# Horizontal single gang receptacle



## 480sparky (Sep 20, 2007)

Not an NEC or life-safety issue.


----------



## Big John (May 23, 2010)

Sounds like a micro-manager, AKA, someone who is way too concerned about trivial bullchit and will make your job harder because of it.


----------



## wcord (Jan 23, 2011)

Horizontal is common for commercial up here.
I have installed a few residential outlets horizontally, but always as part of an architectural detail.


----------



## 3D Electric (Mar 24, 2013)

We install horizontal receptacles all the time, especially in kitchens and bathrooms to stay in the tile backsplash.


----------



## bkmichael65 (Mar 25, 2013)

Some guys get all emotional about the "correct" mounting of a receptacle.
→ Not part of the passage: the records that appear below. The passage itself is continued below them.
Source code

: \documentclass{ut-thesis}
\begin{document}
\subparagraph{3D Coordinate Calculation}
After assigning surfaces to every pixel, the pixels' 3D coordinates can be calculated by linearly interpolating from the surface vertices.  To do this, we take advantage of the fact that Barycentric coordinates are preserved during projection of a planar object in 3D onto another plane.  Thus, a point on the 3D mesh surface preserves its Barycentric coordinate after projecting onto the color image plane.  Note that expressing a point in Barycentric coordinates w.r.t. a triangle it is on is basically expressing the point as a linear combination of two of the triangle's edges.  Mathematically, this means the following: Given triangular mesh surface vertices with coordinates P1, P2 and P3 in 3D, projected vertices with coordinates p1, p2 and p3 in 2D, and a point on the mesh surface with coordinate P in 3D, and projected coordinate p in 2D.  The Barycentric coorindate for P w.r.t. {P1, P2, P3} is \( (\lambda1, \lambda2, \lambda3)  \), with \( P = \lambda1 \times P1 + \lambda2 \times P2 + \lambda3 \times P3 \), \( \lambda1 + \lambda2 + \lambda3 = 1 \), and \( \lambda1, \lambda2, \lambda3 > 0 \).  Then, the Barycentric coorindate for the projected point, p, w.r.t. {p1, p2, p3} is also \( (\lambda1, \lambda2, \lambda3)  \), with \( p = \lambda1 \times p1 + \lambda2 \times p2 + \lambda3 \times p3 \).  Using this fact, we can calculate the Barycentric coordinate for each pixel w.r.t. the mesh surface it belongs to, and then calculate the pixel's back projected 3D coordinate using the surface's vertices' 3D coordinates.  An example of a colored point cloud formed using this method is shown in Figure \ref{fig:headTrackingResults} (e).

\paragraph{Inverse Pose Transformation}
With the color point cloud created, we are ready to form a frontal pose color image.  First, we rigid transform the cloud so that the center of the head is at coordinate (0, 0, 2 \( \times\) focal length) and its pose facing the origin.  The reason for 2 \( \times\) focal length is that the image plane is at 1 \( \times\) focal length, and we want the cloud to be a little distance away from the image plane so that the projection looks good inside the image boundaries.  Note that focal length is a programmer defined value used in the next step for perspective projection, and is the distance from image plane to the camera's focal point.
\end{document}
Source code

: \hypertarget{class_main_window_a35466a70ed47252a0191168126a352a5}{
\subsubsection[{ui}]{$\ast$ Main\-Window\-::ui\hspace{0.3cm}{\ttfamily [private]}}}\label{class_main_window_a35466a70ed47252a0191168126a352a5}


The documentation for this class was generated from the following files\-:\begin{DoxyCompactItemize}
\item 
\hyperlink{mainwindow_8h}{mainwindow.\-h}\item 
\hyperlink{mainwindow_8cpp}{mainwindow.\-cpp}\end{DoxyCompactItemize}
Since he's signing your paycheck, just humor him and do it his way


----------



## 480sparky (Sep 20, 2007)




----------



## McClary’s Electrical (Feb 21, 2009)

Receptacles located in baseboards should be horizontal.


----------



## Voltron (Sep 14, 2012)

Outside receptacles on or in brick, look better oriented with the mortar lines. Also for most kitchen island receptacles, I cut in the box horizontal.


----------



## dielectricunion (Nov 29, 2012)

That's what I thought. Doesn't matter to me which way he likes his receptacles, but I wanted to make sure I wasn't crazy.

Thought maybe there was a general disdain for that among electricians or something.


----------



## 3D Electric (Mar 24, 2013)

Now the real question is does everyone put the neural side up on horizontal receptacles?


----------



## 3DDesign (Oct 25, 2014)

3D Electric said:


> Now the real question is does everyone put the neural side up on horizontal receptacles?


Yes always


----------



## 480sparky (Sep 20, 2007)

3D Electric said:


> Now the real question is does everyone put the neural side up on horizontal receptacles?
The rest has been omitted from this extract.